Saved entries
○ ○ ○
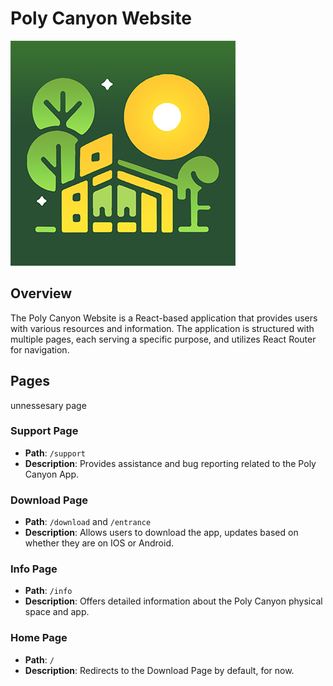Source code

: # Poly Canyon Website

![Poly Canyon Logo](src/assets/app360.jpg)

## Overview

The Poly Canyon Website is a React-based application that provides users with various resources and information. The application is structured with multiple pages, each serving a specific purpose, and utilizes React Router for navigation.

## Pages
unnessesary page
### Support Page

- **Path**: `/support`
- **Description**: Provides assistance and bug reporting related to the Poly Canyon App.

### Download Page

- **Path**: `/download` and `/entrance`
- **Description**: Allows users to download the app, updates based on whether they are on IOS or Android.

### Info Page

- **Path**: `/info`
- **Description**: Offers detailed information about the Poly Canyon physical space and  app.

### Home Page

- **Path**: `/`
- **Description**: Redirects to the Download Page by default, for now.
○ ○ ○
Try it:
Please go through each line of the data and count those that contain the string "Canyon"; give that number alone.

Solution for this task:
5